Friday, Jan. 21, 1966
Irascible Patrician
CHARLES FRANCIS ADAMS, JR. by Edward Chase Kirkland. 256 pages. Harvard University. $5.95.
Owing to some genetic magic, the Adamses never produced black sheep, though there were times when the family anxiously expected Charles Francis Jr. to baa. Instead of settling down to the law after he left Harvard, 26-year-old Charles went dashing off to the Civil War, rose to the rank of brevet brigadier general. Since no other Adams had ever been a soldier, Charles Francis Sr., Lincoln's Minister to the Court of St. James's, concluded that there was a defect in his son's character. More over, on his return from the war, Charles did not immerse himself in cultural affairs, as his more renowned brother Henry did. Nor did he show the slightest interest in becoming President of the U.S., like his great-grandfather and grandfather. Instead, he set out to get rich as quickly as possible and became president of the Union Pacific Railway.
Charles Francis Jr. was an Adams who spent his life refusing to conform. Edward Kirkland, professor emeritus of American history at Bowdoin College, deftly exposes the reasons why. He concludes that while Adams is little remembered today, he was the most brilliant Adams of a generation in which the family's genius flowered. However, his superior talents made him impatient and irascible. "He resented having been born young," Professor Kirkland says. He also resented having been born an Adams, and in his 60s he formally stated why this was so: "In plain language, I do not like my own father--a strong, not generous, kindly or sympathetic nature."
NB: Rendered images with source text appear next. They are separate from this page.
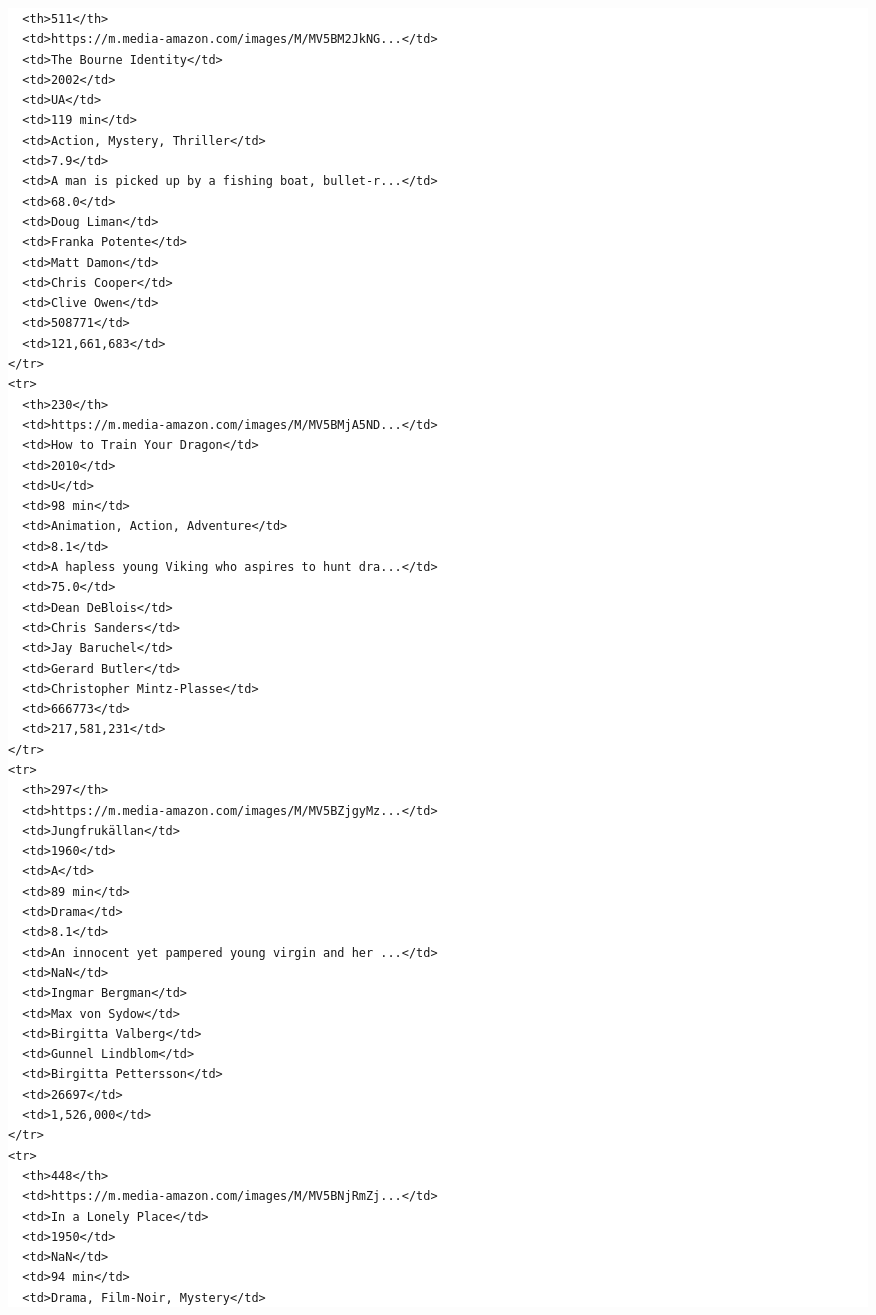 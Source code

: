       <th>511</th>
      <td>https://m.media-amazon.com/images/M/MV5BM2JkNG...</td>
      <td>The Bourne Identity</td>
      <td>2002</td>
      <td>UA</td>
      <td>119 min</td>
      <td>Action, Mystery, Thriller</td>
      <td>7.9</td>
      <td>A man is picked up by a fishing boat, bullet-r...</td>
      <td>68.0</td>
      <td>Doug Liman</td>
      <td>Franka Potente</td>
      <td>Matt Damon</td>
      <td>Chris Cooper</td>
      <td>Clive Owen</td>
      <td>508771</td>
      <td>121,661,683</td>
    </tr>
    <tr>
      <th>230</th>
      <td>https://m.media-amazon.com/images/M/MV5BMjA5ND...</td>
      <td>How to Train Your Dragon</td>
      <td>2010</td>
      <td>U</td>
      <td>98 min</td>
      <td>Animation, Action, Adventure</td>
      <td>8.1</td>
      <td>A hapless young Viking who aspires to hunt dra...</td>
      <td>75.0</td>
      <td>Dean DeBlois</td>
      <td>Chris Sanders</td>
      <td>Jay Baruchel</td>
      <td>Gerard Butler</td>
      <td>Christopher Mintz-Plasse</td>
      <td>666773</td>
      <td>217,581,231</td>
    </tr>
    <tr>
      <th>297</th>
      <td>https://m.media-amazon.com/images/M/MV5BZjgyMz...</td>
      <td>Jungfrukällan</td>
      <td>1960</td>
      <td>A</td>
      <td>89 min</td>
      <td>Drama</td>
      <td>8.1</td>
      <td>An innocent yet pampered young virgin and her ...</td>
      <td>NaN</td>
      <td>Ingmar Bergman</td>
      <td>Max von Sydow</td>
      <td>Birgitta Valberg</td>
      <td>Gunnel Lindblom</td>
      <td>Birgitta Pettersson</td>
      <td>26697</td>
      <td>1,526,000</td>
    </tr>
    <tr>
      <th>448</th>
      <td>https://m.media-amazon.com/images/M/MV5BNjRmZj...</td>
      <td>In a Lonely Place</td>
      <td>1950</td>
      <td>NaN</td>
      <td>94 min</td>
      <td>Drama, Film-Noir, Mystery</td> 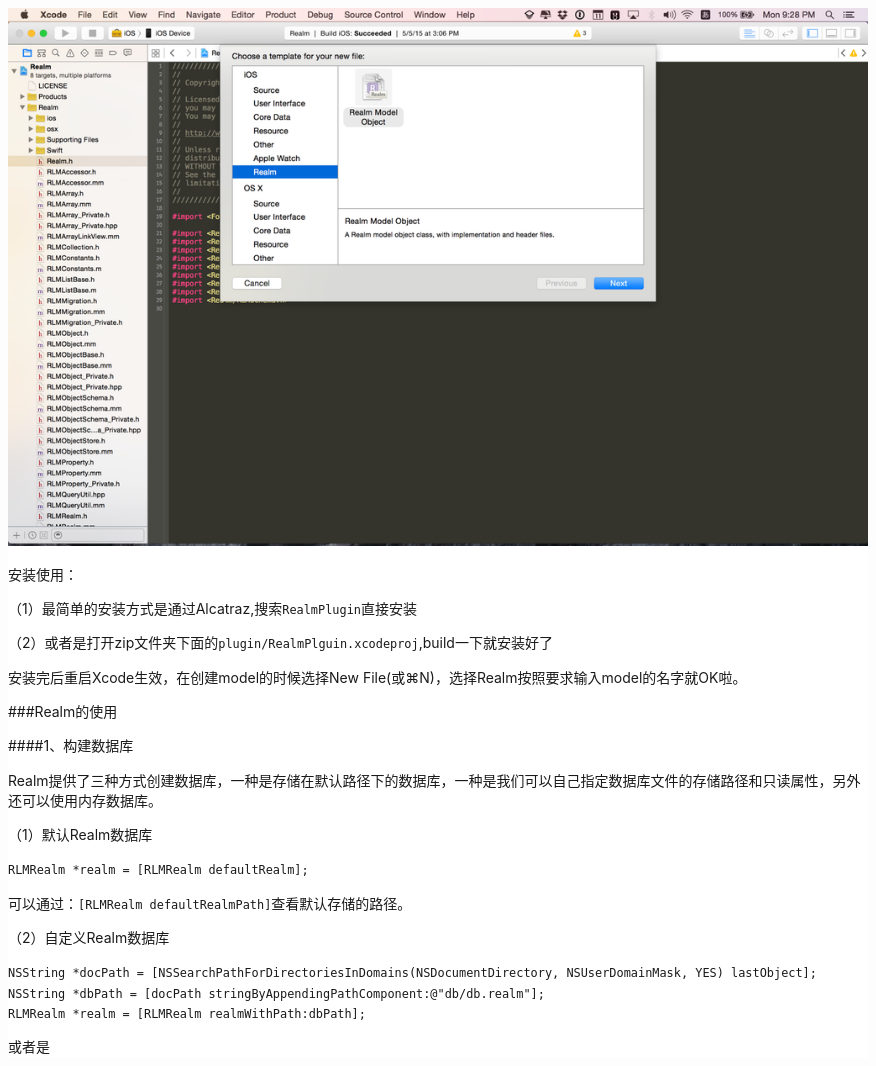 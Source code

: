 ![plugin.png](/images/realm_usage/plugin.png)

安装使用：

（1）最简单的安装方式是通过Alcatraz,搜索`RealmPlugin`直接安装

（2）或者是打开zip文件夹下面的`plugin/RealmPlguin.xcodeproj`,build一下就安装好了

安装完后重启Xcode生效，在创建model的时候选择New File(或⌘N)，选择Realm按照要求输入model的名字就OK啦。

###Realm的使用

####1、构建数据库

Realm提供了三种方式创建数据库，一种是存储在默认路径下的数据库，一种是我们可以自己指定数据库文件的存储路径和只读属性，另外还可以使用内存数据库。

（1）默认Realm数据库

`RLMRealm *realm = [RLMRealm defaultRealm];`

可以通过：`[RLMRealm defaultRealmPath]`查看默认存储的路径。

（2）自定义Realm数据库

```
NSString *docPath = [NSSearchPathForDirectoriesInDomains(NSDocumentDirectory, NSUserDomainMask, YES) lastObject];
NSString *dbPath = [docPath stringByAppendingPathComponent:@"db/db.realm"];
RLMRealm *realm = [RLMRealm realmWithPath:dbPath];
```
或者是
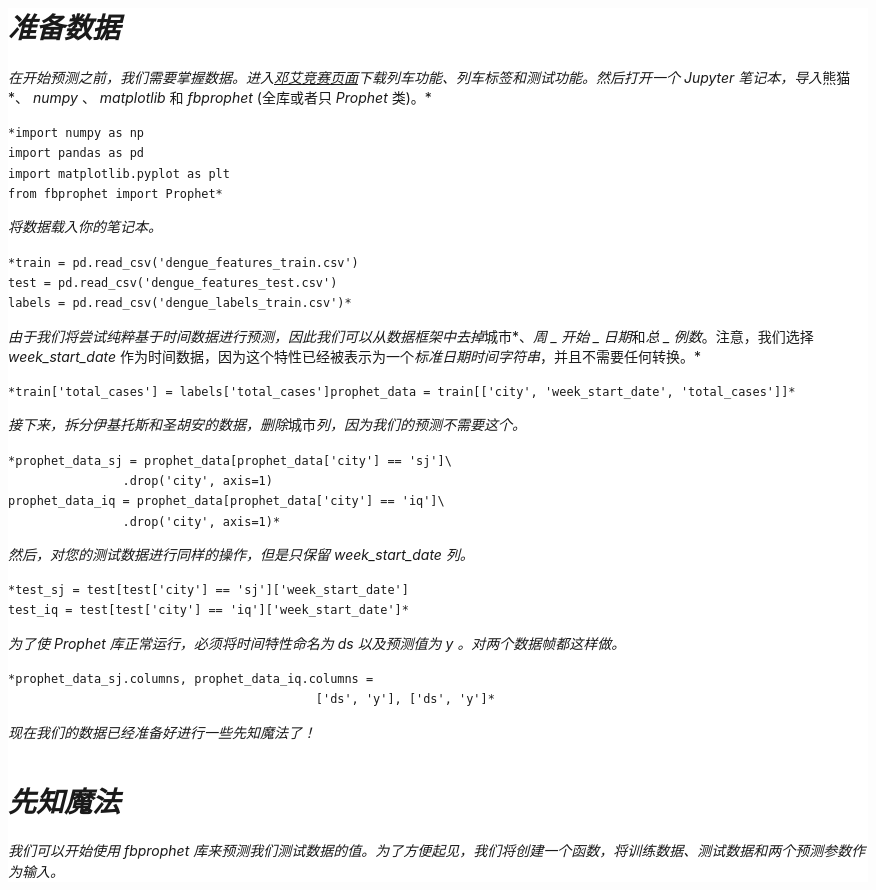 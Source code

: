# *准备数据*

*在开始预测之前，我们需要掌握数据。进入[邓艾竞赛页面](https://www.drivendata.org/competitions/44/dengai-predicting-disease-spread/data/)下载列车功能、列车标签和测试功能。然后打开一个 Jupyter 笔记本，导入*熊猫*、 *numpy* 、 *matplotlib* 和 *fbprophet* (全库或者只 *Prophet* 类)。*

```
*import numpy as np
import pandas as pd
import matplotlib.pyplot as plt
from fbprophet import Prophet*
```

*将数据载入你的笔记本。*

```
*train = pd.read_csv('dengue_features_train.csv')
test = pd.read_csv('dengue_features_test.csv')
labels = pd.read_csv('dengue_labels_train.csv')*
```

*由于我们将尝试纯粹基于时间数据进行预测，因此我们可以从数据框架中去掉*城市*、*周 _ 开始 _ 日期*和*总 _ 例数*。注意，我们选择 *week_start_date* 作为时间数据，因为这个特性已经被表示为一个*标准日期时间字符串*，并且不需要任何转换。*

```
*train['total_cases'] = labels['total_cases']prophet_data = train[['city', 'week_start_date', 'total_cases']]*
```

*接下来，拆分伊基托斯和圣胡安的数据，删除*城市*列，因为我们的预测不需要这个。*

```
*prophet_data_sj = prophet_data[prophet_data['city'] == 'sj']\
                .drop('city', axis=1)
prophet_data_iq = prophet_data[prophet_data['city'] == 'iq']\
                .drop('city', axis=1)*
```

*然后，对您的测试数据进行同样的操作，但是只保留 *week_start_date* 列。*

```
*test_sj = test[test['city'] == 'sj']['week_start_date']
test_iq = test[test['city'] == 'iq']['week_start_date']*
```

*为了使 Prophet 库正常运行，必须将时间特性命名为 *ds* 以及预测值为 *y* 。对两个数据帧都这样做。*

```
*prophet_data_sj.columns, prophet_data_iq.columns = 
                                           ['ds', 'y'], ['ds', 'y']*
```

*现在我们的数据已经准备好进行一些先知魔法了！*

# *先知魔法*

*我们可以开始使用 *fbprophet* 库来预测我们测试数据的值。为了方便起见，我们将创建一个函数，将训练数据、测试数据和两个预测参数作为输入。*
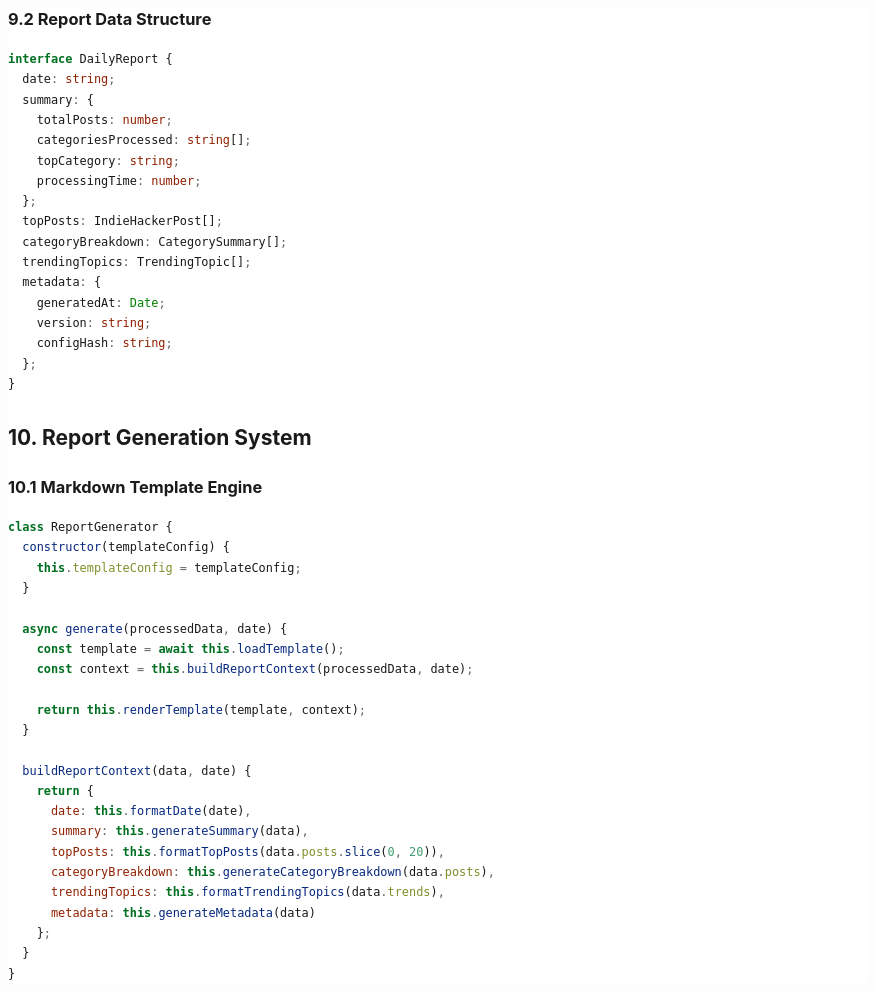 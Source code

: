 ### 9.2 Report Data Structure

```typescript
interface DailyReport {
  date: string;
  summary: {
    totalPosts: number;
    categoriesProcessed: string[];
    topCategory: string;
    processingTime: number;
  };
  topPosts: IndieHackerPost[];
  categoryBreakdown: CategorySummary[];
  trendingTopics: TrendingTopic[];
  metadata: {
    generatedAt: Date;
    version: string;
    configHash: string;
  };
}
```

## 10. Report Generation System

### 10.1 Markdown Template Engine

```javascript
class ReportGenerator {
  constructor(templateConfig) {
    this.templateConfig = templateConfig;
  }

  async generate(processedData, date) {
    const template = await this.loadTemplate();
    const context = this.buildReportContext(processedData, date);
    
    return this.renderTemplate(template, context);
  }

  buildReportContext(data, date) {
    return {
      date: this.formatDate(date),
      summary: this.generateSummary(data),
      topPosts: this.formatTopPosts(data.posts.slice(0, 20)),
      categoryBreakdown: this.generateCategoryBreakdown(data.posts),
      trendingTopics: this.formatTrendingTopics(data.trends),
      metadata: this.generateMetadata(data)
    };
  }
}
```
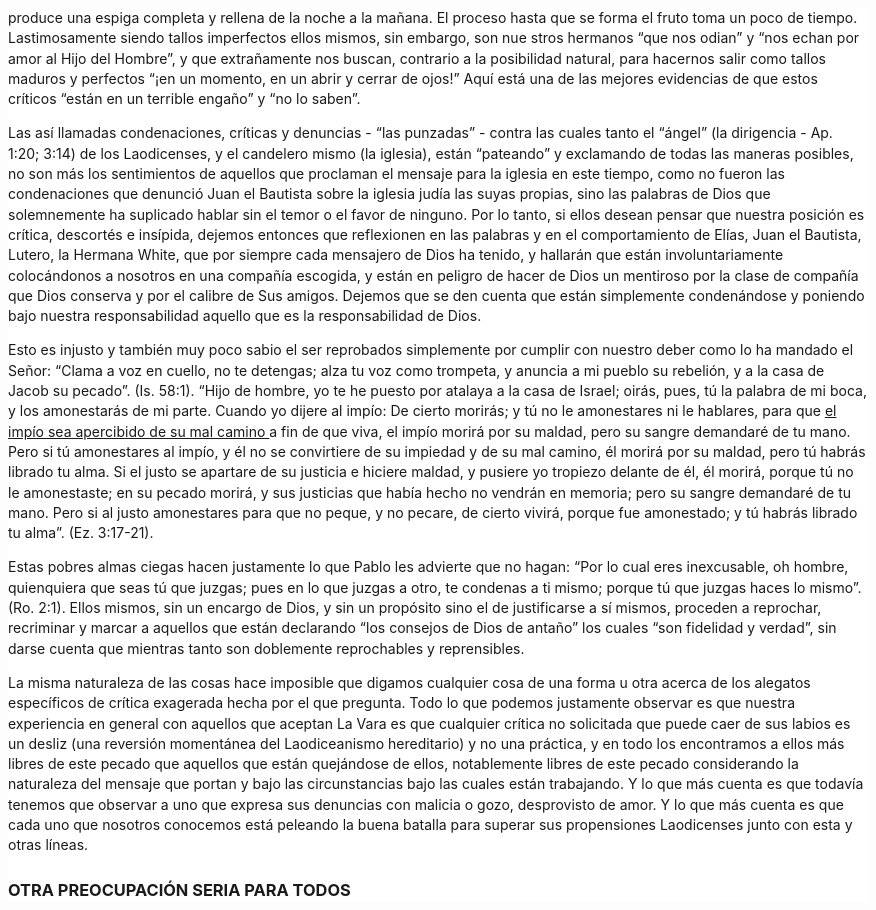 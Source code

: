   produce una espiga completa y rellena de la noche a la mañana. El proceso hasta que se forma el fruto toma un poco de tiempo. Lastimosamente siendo tallos imperfectos ellos mismos, sin embargo, son nue stros hermanos “que nos odian” y “nos echan por amor al Hijo del Hombre”, y que extrañamente nos buscan, contrario a la posibilidad natural, para hacernos salir como tallos maduros y perfectos “¡en un momento, en un abrir y cerrar de ojos!” Aquí está una de las mejores evidencias de que estos críticos “están en un terrible engaño” y “no lo saben”.

Las así llamadas condenaciones, críticas y denuncias - “las punzadas” - contra las cuales tanto el “ángel” (la dirigencia - Ap. 1:20; 3:14) de los Laodicenses, y el candelero mismo (la iglesia), están “pateando” y exclamando de todas las maneras posibles, no son más los sentimientos de aquellos que proclaman el mensaje para la iglesia en este tiempo, como no fueron las condenaciones que denunció Juan el Bautista sobre la iglesia judía las suyas propias, sino las palabras de Dios que solemnemente ha suplicado hablar sin el temor o el favor de ninguno. Por lo tanto, si ellos desean pensar que nuestra posición es crítica, descortés e insípida, dejemos entonces que reflexionen en las palabras y en el comportamiento de Elías, Juan el Bautista, Lutero, la Hermana White, que por siempre cada mensajero de Dios ha tenido, y hallarán que están involuntariamente colocándonos a nosotros en una compañía escogida, y están en peligro de hacer de Dios un mentiroso por la clase de compañía que Dios conserva y por el calibre de Sus amigos. Dejemos que se den cuenta que están simplemente condenándose y poniendo bajo nuestra responsabilidad aquello que es la responsabilidad de Dios.

Esto es injusto y también muy poco sabio el ser reprobados simplemente por cumplir con nuestro deber como lo ha mandado el Señor: “Clama a voz en cuello, no te detengas; alza tu voz como trompeta, y anuncia a mi pueblo su rebelión, y a la casa de Jacob su pecado”. (Is. 58:1). “Hijo de hombre, yo te he puesto por atalaya a la casa de Israel; oirás, pues, tú la palabra de mi boca, y los amonestarás de mi parte. Cuando yo dijere al impío: De cierto morirás; y tú no le amonestares ni le hablares, para que <span style="text-decoration: underline;">el impío sea apercibido de su mal camino </span>a fin de que viva, el impío morirá por su maldad, pero su sangre demandaré de tu mano. Pero si tú amonestares al impío, y él no se convirtiere de su impiedad y de su mal camino, él morirá por su maldad, pero tú habrás librado tu alma. Si el justo se apartare de su justicia e hiciere maldad, y pusiere yo tropiezo delante de él, él morirá, porque tú no le amonestaste; en su pecado morirá, y sus justicias que había hecho no vendrán en memoria; pero su sangre demandaré de tu mano. Pero si al justo amonestares para que no peque, y no pecare, de cierto vivirá, porque fue amonestado; y tú habrás librado tu alma”. (Ez. 3:17-21).

Estas pobres almas ciegas hacen justamente lo que Pablo les advierte que no hagan: “Por lo cual eres inexcusable, oh hombre, quienquiera que seas tú que juzgas; pues en lo que juzgas a otro, te condenas a ti mismo; porque tú que juzgas haces lo mismo”. (Ro. 2:1). Ellos mismos, sin un encargo de Dios, y sin un propósito sino el de justificarse a sí mismos, proceden a reprochar, recriminar y marcar a aquellos que están declarando “los consejos de Dios de antaño” los cuales “son fidelidad y verdad”, sin darse cuenta que mientras tanto son doblemente reprochables y reprensibles.

 La misma naturaleza de las cosas hace imposible que digamos cualquier cosa de una forma u otra acerca de los alegatos específicos de crítica exagerada hecha por el que pregunta. Todo lo que podemos justamente observar es que nuestra experiencia en general con aquellos que aceptan La Vara es que cualquier crítica no solicitada que puede caer de sus labios es un desliz (una reversión momentánea del Laodiceanismo hereditario) y no una práctica, y en todo los encontramos a ellos más libres de este pecado que aquellos que están quejándose de ellos, notablemente libres de este pecado considerando la naturaleza del mensaje que portan y bajo las circunstancias bajo las cuales están trabajando. Y lo que más cuenta es que todavía tenemos que observar a uno que expresa sus denuncias con malicia o gozo, desprovisto de amor. Y lo que más cuenta es que cada uno que nosotros conocemos está peleando la buena batalla para superar sus propensiones Laodicenses junto con esta y otras líneas.

###  OTRA PREOCUPACIÓN SERIA PARA TODOS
In the end, Charles found it impossible to ignore his heritage. He had made a fortune developing the Kansas City stockyards and investing in real estate, street railways, fertilizer and packing plants, and he had reigned six years as president of the Union Pacific (Jay Gould deposed him in a power struggle in 1890). Bored with business, he turned to intellectual pursuits. Eventually, like a proper Adams, he became a historian of some note, president of the American Historical Association, an overseer of Harvard. By the time he died in 1915 at the age of 79, he had become such a complete victim of the family compulsion to put words on paper that he had even written his autobiography. As Adams autobiographies go, Charles's proved less than scintillating. It remained for Professor Kirkland to provide a properly engrossing study of a remarkable tycoon.